そんな観客たちをよそにステージに上がった二人は小声で話した。
「ねえ、ウィルこれで本当にいいの?」
「いいに決まっている。キースだって君を押しただろ。彼の期待に応えてあげたらいいんじゃないかな。」
「そ・・それは・・そうかもしれないけど・・。」
マコが少し困った顔をしながら言った。
「あの・・・これはどうゆうことでしょうか?」
係りの者がウィリアムに聞く。ウィリアムは会場の人に聞こえるように答えた。
「私、ウィリアム・ホーストンは、皆様に謝罪したいことがあります。それは、私は、本当は曲など作れないピアニストとであるということです。」
その衝撃的な発言に会場の者たちのどよめきが最高潮になる。
「じゃあ、今までの君の曲はいったい誰が?」
審査員の一人がウィリアムに問いかける。ウィリアムは、マコレットがみんなに見えるように自分が一歩下がった。
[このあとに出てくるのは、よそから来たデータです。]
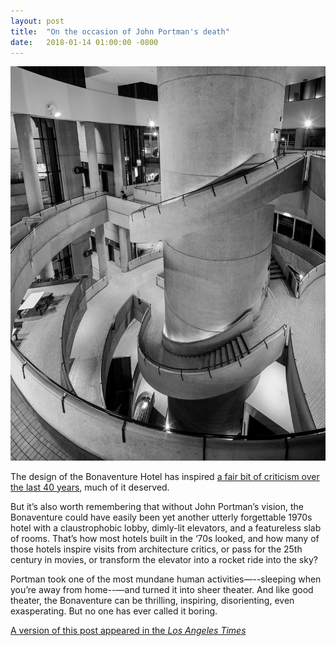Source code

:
 ```yaml
---
layout: post
title:  "On the occasion of John Portman's death"
date:   2018-01-14 01:00:00 -0800
---
```


<img src="/assets/bonaventure.jpg">

The design of the Bonaventure Hotel has inspired [a fair bit of criticism over the last 40 years](http://www.latimes.com/entertainment/arts/la-ca-cm-building-type-an-afternoon-at-the-bonaventure-20180104-story.html), much of it deserved.

But it’s also worth remembering that without John Portman’s vision, the Bonaventure could have easily been yet another utterly forgettable 1970s hotel with a claustrophobic lobby, dimly-lit elevators, and a featureless slab of rooms.  That’s how most hotels built in the ‘70s looked, and how many of those hotels inspire visits from architecture critics, or pass for the 25th century in movies, or transform the elevator into a rocket ride into the sky?

Portman took one of the most mundane human activities—--sleeping when you’re away from home--—and turned it into sheer theater.  And like good theater, the Bonaventure can be thrilling, inspiring, disorienting, even exasperating.  But no one has ever called it boring.

[A version of this post appeared in the *Los Angeles Times*](http://www.latimes.com/entertainment/la-ca-0114-feedback-20180114-story.html)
「彼女こそ、私のゴーストライターになってくれていた女性・・・そう、マコレットです。」
それを聞いた観客たちのやじが飛んだ。
「会場の皆様静粛に!」
一人の男性が大声を上げた。途端に会場が静まり返る。男性はそのままステージの上に上がった。マコはその人物が初めてウォール伯爵であると分かった。
「ウィリアム君・・・君はなにをしたんだ?」
「私は、ここにいる皆様に彼女の書いた曲を是非聞いていただきたいと思いました。それが、私のこの世界における最後の役割であると思ったからです。」
ウィリアムの目には迷いや動揺はなかった。しっかりと、ウォール伯爵の目を見る。それを見たウォール伯爵は頷く。そして、マコを見る。
「では、君が・・・その曲を弾くのかね?」
ウォール伯爵はマコの実力をすでに知っているので、ここでマコが弾くことに反対しないみたいだった。